Dental Injuries

Sports Dental Injuries/Trauma

When Dental Injuries occur it can be quite an upsetting event. The important thing is not to panic.
As most dental injuries occur from the ages of 2 to 18 it is important that parents, teachers and coaches know how to manage them appropriately. Below is a guide to help you do this.


What to do if a "Baby" tooth is injured?

The primary (Baby) teeth are very closely related to the permanent teeth, which are forming inside the bone.
Injuries to primary teeth can damage the forming permanent teeth.
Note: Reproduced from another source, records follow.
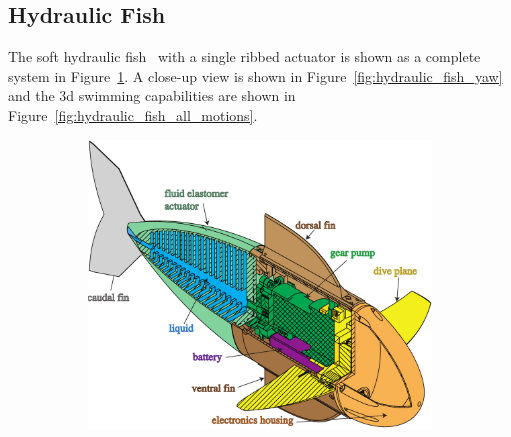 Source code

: \subsection{Hydraulic Fish}
\label{subsec:Locomotion, Hydraulic Fish}
The soft hydraulic fish~\cite{katzschmann2014hydraulic} with a single ribbed actuator is shown as a complete system in Figure~\ref{fig:hydraulic_fish_system_overview}. A close-up view is shown in Figure~\ref{fig:hydraulic_fish_yaw} and the 3d swimming capabilities are shown in Figure~\ref{fig:hydraulic_fish_all_motions}.

\begin{figure}[htb]
        \centering
        \begin{subfigure}[b]{0.48\columnwidth}
            \centering
           \includegraphics[width=1\columnwidth]{figures/locomotion/hydraulic_fish_system_overview.pdf}
           \caption{}
            \label{fig:hydraulic_fish_system_overview}
        \end{subfigure}
        \begin{subfigure}[b]{0.48\columnwidth}
            \centering

\end{subfigure}
\end{figure}
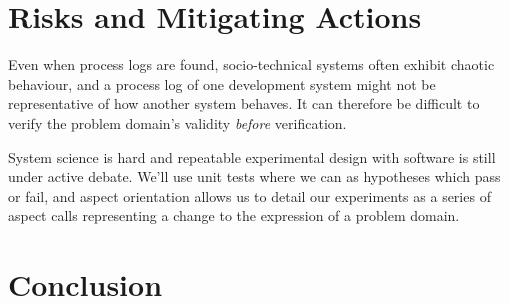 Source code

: \documentclass[draft]{article}
\begin{document}
\section{Risks and Mitigating Actions}
\label{sec:risks}


Even when process logs are found, socio-technical systems often exhibit chaotic
behaviour, and a process log of one development system might not be
representative of how another system behaves. It can therefore be difficult to
verify the problem domain's validity \emph{before} verification.

System science is hard and repeatable experimental design with software is still
under active debate. We'll use unit tests where we can as hypotheses which pass
or fail, and aspect orientation allows us to detail our experiments as a series
of aspect calls representing a change to the expression of a problem domain. 


\section{Conclusion}
\label{sec:concluion}















\end{document}
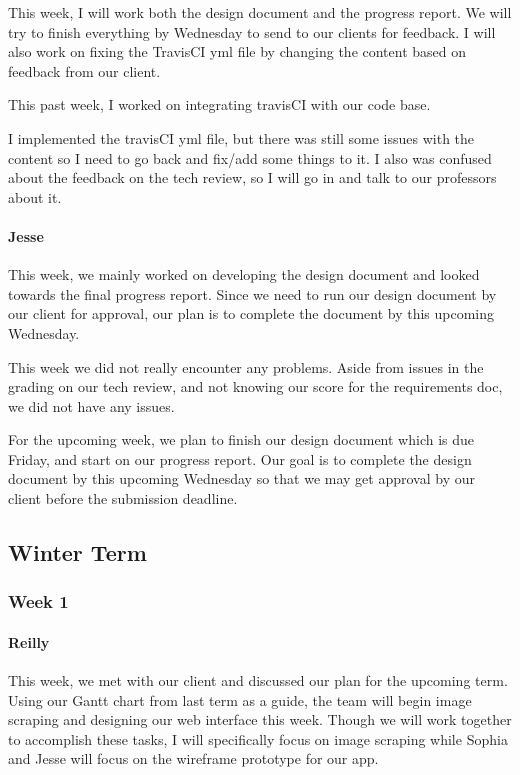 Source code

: \documentclass[onecolumn, draftclsnofoot,10pt, compsoc]{IEEEtran}
\begin{document}
\begin{flushleft}
This week, I will work both the design document and the progress report. We will try to finish everything by Wednesday to send to our clients for feedback. I will also work on fixing the TravisCI yml file by changing the content based on feedback from our client.
 
 
This past week, I worked on integrating travisCI with our code base.
 
 
I implemented the travisCI yml file, but there was still some issues with the content so I need to go back and fix/add some things to it. I also was confused about the feedback on the tech review, so I will go in and talk to our professors about it.
 
\paragraph{Jesse}
 
This week, we mainly worked on developing the design document and looked towards the final progress report. Since we need to run our design document by our client for approval, our plan is to complete the document by this upcoming Wednesday.
 
 
This week we did not really encounter any problems. Aside from issues in the grading on our tech review, and not knowing our score for the requirements doc, we did not have any issues.
 
 
For the upcoming week, we plan to finish our design document which is due Friday, and start on our progress report. Our goal is to complete the design document by this upcoming Wednesday so that we may get approval by our client before the submission deadline.
 
\subsection{Winter Term}
\subsubsection{Week 1}
\paragraph{Reilly}
 
This week, we met with our client and discussed our plan for the upcoming term. Using our Gantt chart from last term as a guide, the team will begin image scraping and designing our web interface this week. Though we will work together to accomplish these tasks, I will specifically focus on image scraping while Sophia and Jesse will focus on the wireframe prototype for our app.
 

\end{flushleft}
\end{document}
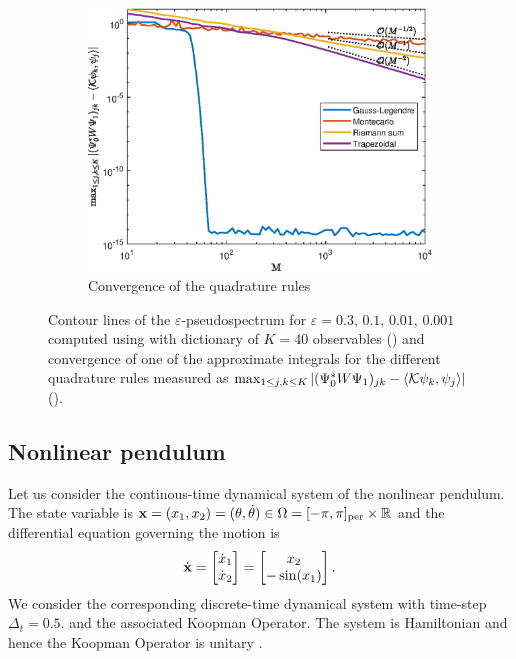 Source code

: \begin{figure}[h]
{\begin{subfigure}{0.45\textwidth}
        \includegraphics[width=\linewidth]{../code/figures/gauss_map/Galerkin_convergence.eps}
        \caption{Convergence of the quadrature rules}
        \label{gauss_convergence}
    \end{subfigure}\hspace*{\fill}
    }
    \caption{Contour lines of the $\varepsilon$-pseudospectrum for $\varepsilon = 0.3,\,0.1,\,0.01,\,0.001$ computed using  with dictionary of $K=40$ observables () and convergence of one of the approximate integrals for the different quadrature rules measured as $\max_{1\leq j,k \leq K} \abs{(\Psi_0^* W \Psi_1)_{jk} - \langle\mathcal{K}\psi_k, \psi_j\rangle}$ ().}
    \label{gauss_pseudospectrum_convergence}
\end{figure}

\subsection{Nonlinear pendulum}
Let us consider the continous-time dynamical system of the nonlinear pendulum. The state variable is $\vb{x} = (x_1, x_2) = (\theta, \dot{\theta}) \in \Omega = [-\pi, \pi]_{\text{per}} \times \mathbb{R}$ and the differential equation governing the motion is
\begin{equation}
    \label{pendulum_equation}
    \dot{\vb{x}} = 
    \begin{bmatrix}
    \dot{x}_1 \\
    \dot{x}_2
    \end{bmatrix} = 
    \begin{bmatrix}
    x_2 \\
    -\sin(x_1)
    \end{bmatrix}.
\end{equation}
We consider the corresponding discrete-time dynamical system with time-step $\Delta_t = 0.5.$ and the associated Koopman Operator. The system is Hamiltonian and hence the Koopman Operator is unitary \cite{koopman_hamiltonian_1931}.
This damage can affect the aesthetics of the permanent teeth resulting in whitish spots or deformation of the crown when they erupt. The more serious the injury the more damage can occur ie intrusion into the gum.
If a baby tooth is knocked out it is important NOT to replace it in the socket. This can also cause damage to the permanent tooth.

Belvedere Dental Clinic

What to do if case a fall affects a Permanent tooth?

First you must consult your dentist immediately after the accident occurs. This has many advantages:
1. There is more chance of conserving the tooths vitality;
2. There is a better long-term prognosis;
3. Future complications and high cost treatments can be avoided.

What to do if I chip my tooth?

The important thing is not to panic.

  1. Find the piece of tooth, it may be possible to stick it back on;
  2. Store it in milk, saline or, if possible, in your mouth between your molars and your cheek, TRY avoid the piece drying out;
  3. Contact your dentist as soon as possible. At Belvedere Clinic Co Cork, we will take emergency appointments and see you as soon as possible

Belvedere Dental Clinic

What to do if you knock your tooth out?

Only Permanent teeth can be replanted. Baby teeth should not be replanted.

  1. Find the tooth. Hold the tooth by the crown (the white part), not by the root (the yellow part).
  2. Replant immediately, if possible.
  3. If contaminated, rinse shortly with cold tap water (plug the sink) and put the tooth back in its place. This can be done by the child or an adult.
  4. Hold the tooth in place. Bite on a handkerchief to hold it in position and go to the dentist immediately.
  5. If you can not put the tooth back in, place it in a cup of milk or saline. When milk or saline are not available, place the tooth in the child's mouth (between the cheeks and gums:
  6. Seek specialized dental treatment. Dr Browne has a special interest in the management of sports injuries and is an expert on emergency dentistry.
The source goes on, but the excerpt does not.